Jasper écarquilla les yeux comme deux ronds flancs. Elle lui demandait à lui, Jasper Cooper, le garçon à la réputation de génie froid et sarcastique de Serdaigle, de l'accompagner ? Pour un rencard ? Il se sentit devenir rouge tandis que ses oreilles le brûlaient. Horreur, il entendit même les gloussements de Mona et Féline derrière lui alors que le regard intense de Jack lui vrillait la nuque. Jamais personne ne l'avait invité où que ce soit.
Cela faisait des semaines qu'il se tuait à envoyer des centaines de signaux à Jack pour savoir si son ami comptait oui ou non lui proposer de se rendre ensemble à Pré-au-Lard. En rendez-vous. Et surtout, sans les deux dindes qui se fendaient la poire derrière lui. Mais Jack n'avait jamais fait la moindre allusion, pas un seul sourire voilé ni réponse à demi-teinte. Rien.
Alors, poussé par une frustration dévorante et une envie mauvaise de rendre l'autre jaloux, Jasper se leva avant de se planter devant Annie qui le guettait, anxieuse.
-C'est d'accord !
Annie écarquilla les yeux, ne croyant pas en sa chance. Elle lui donna précipitamment l'heure de rendez-vous, s'éloignant ensuite d'un pas guilleret. Jasper la regarda rejoindre ses copines, songeur. Il n'était pas certain de ce dans quoi il venait de s'embarquer. Annie était une gentille fille, mais bon sang, Poudlard tout entier savait pourtant que Jasper était homosexuel. Et Annie ne pouvait pas l'ignorer, alors pourquoi lui proposer un rencard ?
Si Jasper avait accepté, c'était pour susciter une réaction chez Jack et il se doutait qu'Annie avait dû se servir de lui dans le même but, du moins l'espérait-il. Jasper ne tenait pas à jouer avec le cœur de qui que ce soit. Quoique, Jack l'avait bien cherché à jouer à l'aveugle ! Le garçon espérait simplement que son geste allait enfin ouvrir les yeux à Jack et que cette histoire ne prendrait pas de tournant aussi indésirable qu'imprévu.

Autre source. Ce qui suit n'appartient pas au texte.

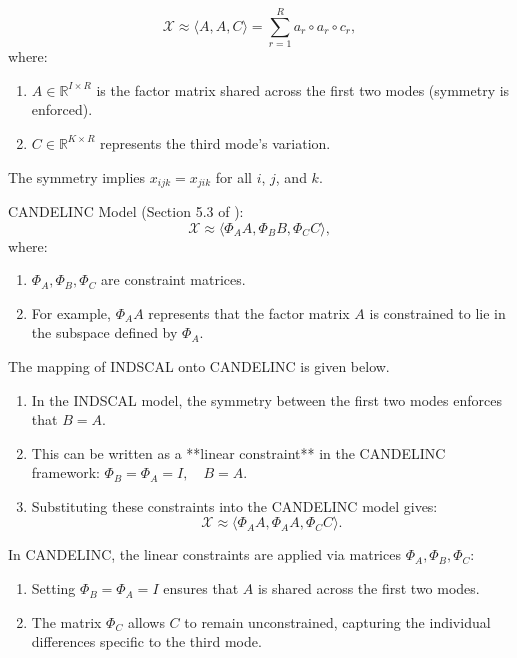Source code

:    \begin{equation}
       \mathcal{X} \approx \langle A, A, C \rangle = \sum_{r=1}^{R} a_r \circ a_r \circ c_r,
   \end{equation}
   where:

   \begin{enumerate}
       \item $A \in \mathbb{R}^{I \times R}$ is the factor matrix shared across the first two modes (symmetry is enforced).
       \item $C \in \mathbb{R}^{K \times R}$ represents the third mode's variation.
   \end{enumerate}

The symmetry implies $x_{ijk} = x_{jik}$ for all $i$, $j$, and $k$.

CANDELINC Model (Section 5.3 of \cite{kolda2009tensor}):
   \begin{equation}
       \mathcal{X} \approx \langle \Phi_A A, \Phi_B B, \Phi_C C \rangle,
   \end{equation}
   where:

   \begin{enumerate}
       \item $\Phi_A, \Phi_B, \Phi_C$ are constraint matrices.
       \item For example, $\Phi_A A$ represents that the factor matrix $A$ is constrained to lie in the subspace defined by $\Phi_A$.
   \end{enumerate}




The mapping of INDSCAL onto CANDELINC is given below.
\begin{enumerate}
    \item  In the INDSCAL model, the symmetry between the first two modes enforces that $B = A$.
    \item This can be written as a **linear constraint** in the CANDELINC framework: $\Phi_B = \Phi_A = I, \quad B = A$.
  \item Substituting these constraints into the CANDELINC model gives:
  \begin{equation}
      \mathcal{X} \approx \langle \Phi_A A, \Phi_A A, \Phi_C C \rangle.
  \end{equation}
\end{enumerate}


In CANDELINC, the linear constraints are applied via matrices $\Phi_A, \Phi_B, \Phi_C$:

\begin{enumerate}
    \item Setting $\Phi_B = \Phi_A = I$ ensures that $A$ is shared across the first two modes.
    \item The matrix $\Phi_C$ allows $C$ to remain unconstrained, capturing the individual differences specific to the third mode.
\end{enumerate}

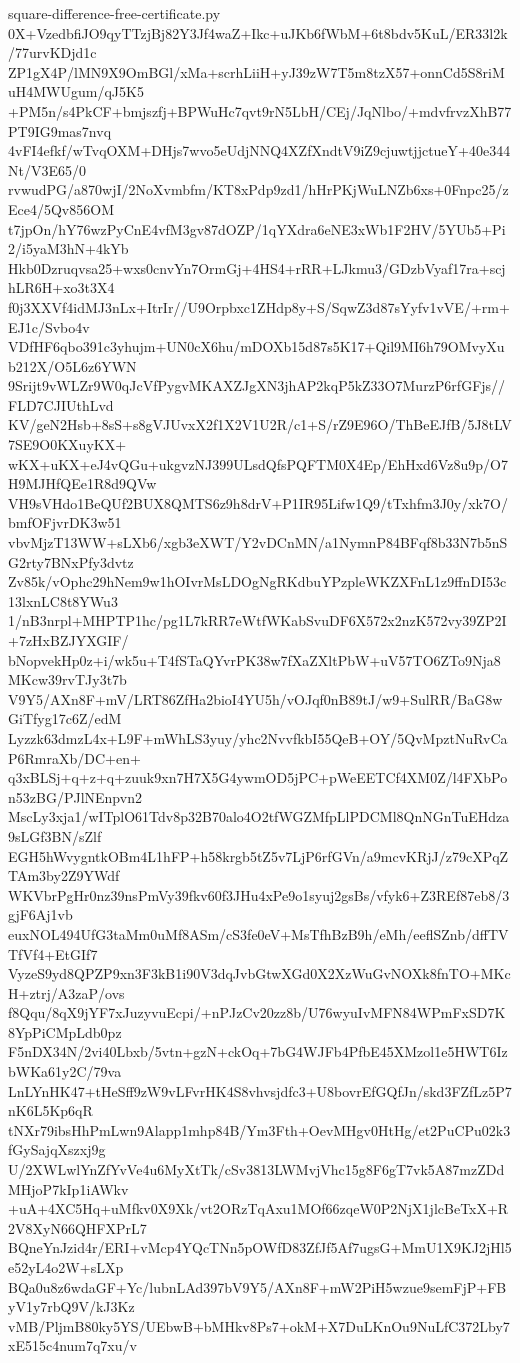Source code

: \documentclass[11pt]{article}
\theoremstyle{definition}
\theoremstyle{remark}
\begin{document}
\begin{filecontents*}[overwrite]{square-difference-free-certificate.py}
0X+VzedbfiJO9qyTTzjBj82Y3Jf4waZ+Ikc+uJKb6fWbM+6t8bdv5KuL/ER33l2k/77urvKDjd1c
ZP1gX4P/lMN9X9OmBGl/xMa+scrhLiiH+yJ39zW7T5m8tzX57+onnCd5S8riMuH4MWUgum/qJ5K5
+PM5n/s4PkCF+bmjszfj+BPWuHc7qvt9rN5LbH/CEj/JqNlbo/+mdvfrvzXhB77PT9IG9mas7nvq
4vFI4efkf/wTvqOXM+DHjs7wvo5eUdjNNQ4XZfXndtV9iZ9cjuwtjjctueY+40e344Nt/V3E65/0
rvwudPG/a870wjI/2NoXvmbfm/KT8xPdp9zd1/hHrPKjWuLNZb6xs+0Fnpc25/zEce4/5Qv856OM
t7jpOn/hY76wzPyCnE4vfM3gv87dOZP/1qYXdra6eNE3xWb1F2HV/5YUb5+Pi2/i5yaM3hN+4kYb
Hkb0Dzruqvsa25+wxs0cnvYn7OrmGj+4HS4+rRR+LJkmu3/GDzbVyaf17ra+scjhLR6H+xo3t3X4
f0j3XXVf4idMJ3nLx+ItrIr//U9Orpbxc1ZHdp8y+S/SqwZ3d87sYyfv1vVE/+rm+EJ1c/Svbo4v
VDfHF6qbo391c3yhujm+UN0cX6hu/mDOXb15d87s5K17+Qil9MI6h79OMvyXub212X/O5L6z6YWN
9Srijt9vWLZr9W0qJcVfPygvMKAXZJgXN3jhAP2kqP5kZ33O7MurzP6rfGFjs//FLD7CJIUthLvd
KV/geN2Hsb+8sS+s8gVJUvxX2f1X2V1U2R/c1+S/rZ9E96O/ThBeEJfB/5J8tLV7SE9O0KXuyKX+
wKX+uKX+eJ4vQGu+ukgvzNJ399ULsdQfsPQFTM0X4Ep/EhHxd6Vz8u9p/O7H9MJHfQEe1R8d9QVw
VH9sVHdo1BeQUf2BUX8QMTS6z9h8drV+P1IR95Lifw1Q9/tTxhfm3J0y/xk7O/bmfOFjvrDK3w51
vbvMjzT13WW+sLXb6/xgb3eXWT/Y2vDCnMN/a1NymnP84BFqf8b33N7b5nSG2rty7BNxPfy3dvtz
Zv85k/vOphc29hNem9w1hOIvrMsLDOgNgRKdbuYPzpleWKZXFnL1z9ffnDI53c13lxnLC8t8YWu3
1/nB3nrpl+MHPTP1hc/pg1L7kRR7eWtfWKabSvuDF6X572x2nzK572vy39ZP2I+7zHxBZJYXGIF/
bNopvekHp0z+i/wk5u+T4fSTaQYvrPK38w7fXaZXltPbW+uV57TO6ZTo9Nja8MKcw39rvTJy3t7b
V9Y5/AXn8F+mV/LRT86ZfHa2bioI4YU5h/vOJqf0nB89tJ/w9+SulRR/BaG8wGiTfyg17c6Z/edM
Lyzzk63dmzL4x+L9F+mWhLS3yuy/yhc2NvvfkbI55QeB+OY/5QvMpztNuRvCaP6RmraXb/DC+en+
q3xBLSj+q+z+q+zuuk9xn7H7X5G4ywmOD5jPC+pWeEETCf4XM0Z/l4FXbPon53zBG/PJlNEnpvn2
MscLy3xja1/wITplO61Tdv8p32B70alo4O2tfWGZMfpLlPDCMl8QnNGnTuEHdza9sLGf3BN/sZlf
EGH5hWvygntkOBm4L1hFP+h58krgb5tZ5v7LjP6rfGVn/a9mcvKRjJ/z79cXPqZTAm3by2Z9YWdf
WKVbrPgHr0nz39nsPmVy39fkv60f3JHu4xPe9o1syuj2gsBs/vfyk6+Z3REf87eb8/3gjF6Aj1vb
euxNOL494UfG3taMm0uMf8ASm/cS3fe0eV+MsTfhBzB9h/eMh/eeflSZnb/dffTVTfVf4+EtGIf7
VyzeS9yd8QPZP9xn3F3kB1i90V3dqJvbGtwXGd0X2XzWuGvNOXk8fnTO+MKcH+ztrj/A3zaP/ovs
f8Qqu/8qX9jYF7xJuzyvuEcpi/+nPJzCv20zz8b/U76wyuIvMFN84WPmFxSD7K8YpPiCMpLdb0pz
F5nDX34N/2vi40Lbxb/5vtn+gzN+ckOq+7bG4WJFb4PfbE45XMzol1e5HWT6IzbWKa61y2C/79va
LnLYnHK47+tHeSff9zW9vLFvrHK4S8vhvsjdfc3+U8bovrEfGQfJn/skd3FZfLz5P7nK6L5Kp6qR
tNXr79ibsHhPmLwn9Alapp1mhp84B/Ym3Fth+OevMHgv0HtHg/et2PuCPu02k3fGySajqXszxj9g
U/2XWLwlYnZfYvVe4u6MyXtTk/cSv3813LWMvjVhc15g8F6gT7vk5A87mzZDdMHjoP7kIp1iAWkv
+uA+4XC5Hq+uMfkv0X9Xk/vt2ORzTqAxu1MOf66zqeW0P2NjX1jlcBeTxX+R2V8XyN66QHFXPrL7
BQneYnJzid4r/ERI+vMcp4YQcTNn5pOWfD83ZfJf5Af7ugsG+MmU1X9KJ2jHl5e52yL4o2W+sLXp
BQa0u8z6wdaGF+Yc/lubnLAd397bV9Y5/AXn8F+mW2PiH5wzue9semFjP+FByV1y7rbQ9V/kJ3Kz
vMB/PljmB80ky5YS/UEbwB+bMHkv8Ps7+okM+X7DuLKnOu9NuLfC372Lby7xE515c4num7q7xu/v

\end{filecontents*}
\end{document}
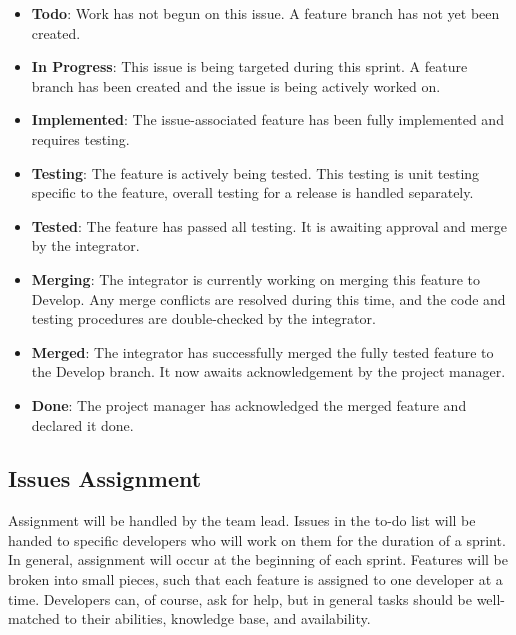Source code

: \begin{itemize}
\item \textbf{Todo}: Work has not begun on this issue. A feature branch has not yet been created.

\item \textbf{In Progress}: This issue is being targeted during this sprint. A feature branch has been created and the issue is being actively worked on.

\item \textbf{Implemented}: The issue-associated feature has been fully implemented and requires testing.

\item \textbf{Testing}: The feature is actively being tested. This testing is unit testing specific to the feature, overall testing for a release is handled separately.

\item \textbf{Tested}: The feature has passed all testing. It is awaiting approval and merge by the integrator.

\item \textbf{Merging}: The integrator is currently working on merging this feature to Develop. Any merge conflicts are resolved during this time, and the code and testing procedures are double-checked by the integrator.

\item \textbf{Merged}: The integrator has successfully merged the fully tested feature to the Develop branch. It now awaits acknowledgement by the project manager.

\item \textbf{Done}: The project manager has acknowledged the merged feature and declared it done.

\end{itemize}

\subsection{Issues Assignment}

Assignment will be handled by the team lead. Issues in the to-do list will be handed to specific developers who will work on them for the duration of a sprint. In general, assignment will occur at the beginning of each sprint. Features will be broken into small pieces, such that each feature is assigned to one developer at a time. Developers can, of course, ask for help, but in general tasks should be well-matched to their abilities, knowledge base, and availability.


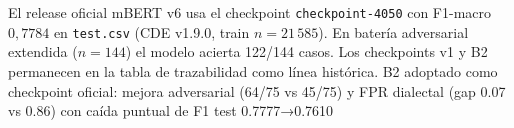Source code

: El release oficial mBERT v6 usa el checkpoint \texttt{checkpoint-4050} con F1-macro $0{,}7784$ en \texttt{test.csv} (CDE v1.9.0, train $n=21\,585$). En batería adversarial extendida ($n=144$) el modelo acierta 122/144 casos. Los checkpoints v1 y B2 permanecen en la tabla de trazabilidad como línea histórica. B2 adoptado como checkpoint oficial: mejora adversarial (64/75 vs 45/75) y FPR dialectal (gap 0.07 vs 0.86) con caída puntual de F1 test 0.7777→0.7610
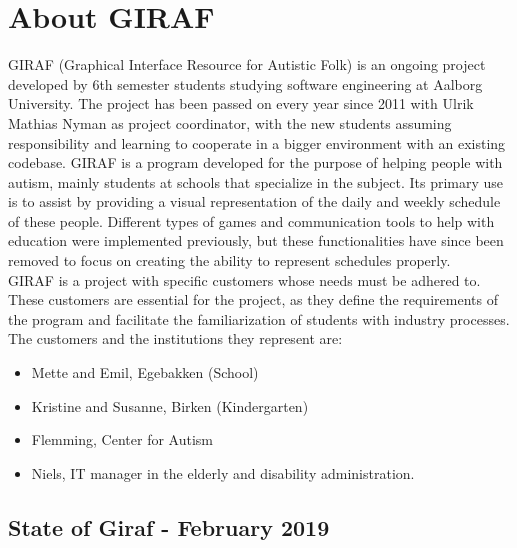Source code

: \section{About GIRAF}
GIRAF (Graphical Interface Resource for Autistic Folk) is an ongoing project developed by 6th semester students studying software engineering at Aalborg University. 
The project has been passed on every year since 2011 with Ulrik Mathias Nyman as project coordinator, with the new students assuming responsibility and learning to cooperate in a bigger environment with an existing codebase. 
GIRAF is a program developed for the purpose of helping people with autism, mainly students at schools that specialize in the subject.
Its primary use is to assist by providing a visual representation of the daily and weekly schedule of these people.
Different types of games and communication tools to help with education were implemented previously, but these functionalities have since been removed to focus on creating the ability to represent schedules properly.
\\
GIRAF is a project with specific customers whose needs must be adhered to. 
These customers are essential for the project, as they define the requirements of the program and facilitate the familiarization of students with industry processes.
The customers and the institutions they represent are: 
\begin{itemize}
    \item Mette and Emil, Egebakken (School)
    \item Kristine and Susanne, Birken (Kindergarten)
    \item Flemming, Center for Autism
    \item Niels, IT manager in the elderly and disability administration.
\end{itemize}

\subsection{State of Giraf - February 2019}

Lorsqu'il retourna s'asseoir avec ses amis, un silence de mort régnait autour de la table. Mona et Féline le dévisageaient avec des yeux exorbités, muettes de surprise et de désespoir. Jasper avait-il perdu la tête ? Bon sang, mais que Merlin vienne en aide à ce cas d'amour désespéré, car ils allaient finir par les rendre folles.
Légèrement honteux bien que terriblement satisfait, Jasper croisa le regard furibond de Jack. Puis, une lueur de défi mauvaise s'alluma dans les yeux bruns du garçon qui se leva vivement, faisant tomber sa chaise avec fracas avec de se diriger à son tour d'un pas vif vers un groupe de filles en train de glousser dans un coin de la salle commune.
-Erin ? dit Jack en prenant un ton des plus séduisants, attirant l'attention sur lui et son sourire ravageur. Tu as quelque chose de prévu pour la Saint-Valentin ? Car je serais ravie d'accompagner une aussi jolie demoiselle.
-Tu es un terrible charmeur Overland, s'amusa la dénommée Erin. J'accepte, on ne refuse pas un gentleman.
Jack hocha la tête avant de revenir se planter devant Jasper, un rictus prétentieux collé au visage.
-Bien. Tu veux jouer Cooper, je suis ton homme.
Et sans un mot, il tourna les talons et sortit de la salle commune. Nul doute qu'il ne réapparaîtra pas de la soirée, préférant évacuer sa frustration en chassant des souris dans les sous-terrains. Féline et Mona échangèrent un regard affolé alors que Jasper fixait avec colère l'endroit où Jack se tenait encore quelques secondes auparavant. Brutalement, il ramassa ses affaires et disparu dans l'escalier menant au dortoir sans rien ajouter, abandonnant ses deux amies encore éberluées.
-Alors là, siffla finalement Mona, je n'ai rien compris à ce qu'il vient de se passer.
-Ma vieille, répondit Féline, je crois que le drame de Roméo et Juliette vient d'être détrôné par une nouvelle tragédie. C'est une catastrophe.
-Mais quelle mouche les a donc piqué ? Ils savent tous les deux que leurs sentiments sont réciproques alors POURQUOI ?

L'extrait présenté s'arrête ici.